■ **Exercise goal**: Only the lines from the beginning of the data through the one with "without prior preparation." belong in the answer, each retyped exactly, with pictures left out.

■ **Provided entries**:
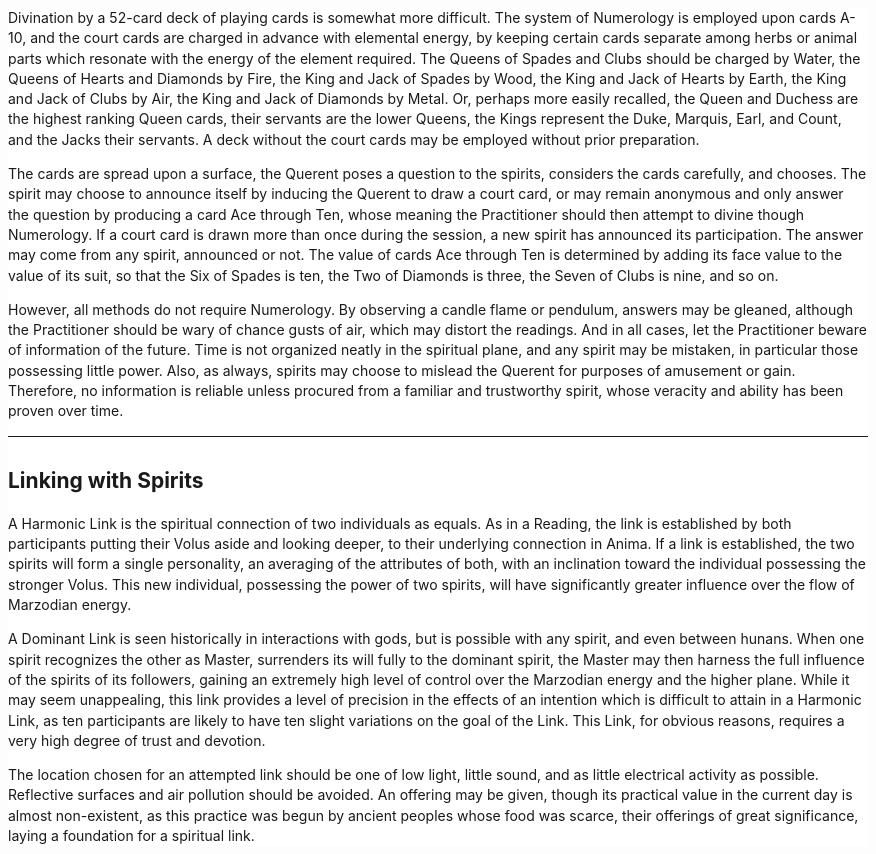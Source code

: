 Divination by a 52-card deck of playing cards is somewhat more difficult. The system of Numerology is employed upon cards A-10, and the court cards are charged in advance with elemental energy, by keeping certain cards separate among herbs or animal parts which resonate with the energy of the element required. The Queens of Spades and Clubs should be charged by Water, the Queens of Hearts and Diamonds by Fire, the King and Jack of Spades by Wood, the King and Jack of Hearts by Earth, the King and Jack of Clubs by Air, the King and Jack of Diamonds by Metal. Or, perhaps more easily recalled, the Queen and Duchess are the highest ranking Queen cards, their servants are the lower Queens, the Kings represent the Duke, Marquis, Earl, and Count, and the Jacks their servants. A deck without the court cards may be employed without prior preparation.

The cards are spread upon a surface, the Querent poses a question to the spirits, considers the cards carefully, and chooses. The spirit may choose to announce itself by inducing the Querent to draw a court card, or may remain anonymous and only answer the question by producing a card Ace through Ten, whose meaning the Practitioner should then attempt to divine though Numerology. If a court card is drawn more than once during the session, a new spirit has announced its participation. The answer may come from any spirit, announced or not. The value of cards Ace through Ten is determined by adding its face value to the value of its suit, so that the Six of Spades is ten, the Two of Diamonds is three, the Seven of Clubs is nine, and so on.

However, all methods do not require Numerology. By observing a candle flame or pendulum, answers may be gleaned, although the Practitioner should be wary of chance gusts of air, which may distort the readings. And in all cases, let the Practitioner beware of information of the future. Time is not organized neatly in the spiritual plane, and any spirit may be mistaken, in particular those possessing little power. Also, as always, spirits may choose to mislead the Querent for purposes of amusement or gain. Therefore, no information is reliable unless procured from a familiar and trustworthy spirit, whose veracity and ability has been proven over time.

---

## Linking with Spirits

A Harmonic Link is the spiritual connection of two individuals as equals. As in a Reading, the link is established by both participants putting their Volus aside and looking deeper, to their underlying connection in Anima. If a link is established, the two spirits will form a single personality, an averaging of the attributes of both, with an inclination toward the individual possessing the stronger Volus. This new individual, possessing the power of two spirits, will have significantly greater influence over the flow of Marzodian energy.

A Dominant Link is seen historically in interactions with gods, but is possible with any spirit, and even between hunans. When one spirit recognizes the other as Master, surrenders its will fully to the dominant spirit, the Master may then harness the full influence of the spirits of its followers, gaining an extremely high level of control over the Marzodian energy and the higher plane. While it may seem unappealing, this link provides a level of precision in the effects of an intention which is difficult to attain in a Harmonic Link, as ten participants are likely to have ten slight variations on the goal of the Link. This Link, for obvious reasons, requires a very high degree of trust and devotion.

The location chosen for an attempted link should be one of low light, little sound, and as little electrical activity as possible. Reflective surfaces and air pollution should be avoided. An offering may be given, though its practical value in the current day is almost non-existent, as this practice was begun by ancient peoples whose food was scarce, their offerings of great significance, laying a foundation for a spiritual link.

■ **Exercise answer**:
Source code

: Divination by a 52-card deck of playing cards is somewhat more difficult. The system of Numerology is employed upon cards A-10, and the court cards are charged in advance with elemental energy, by keeping certain cards separate among herbs or animal parts which resonate with the energy of the element required. The Queens of Spades and Clubs should be charged by Water, the Queens of Hearts and Diamonds by Fire, the King and Jack of Spades by Wood, the King and Jack of Hearts by Earth, the King and Jack of Clubs by Air, the King and Jack of Diamonds by Metal. Or, perhaps more easily recalled, the Queen and Duchess are the highest ranking Queen cards, their servants are the lower Queens, the Kings represent the Duke, Marquis, Earl, and Count, and the Jacks their servants. A deck without the court cards may be employed without prior preparation.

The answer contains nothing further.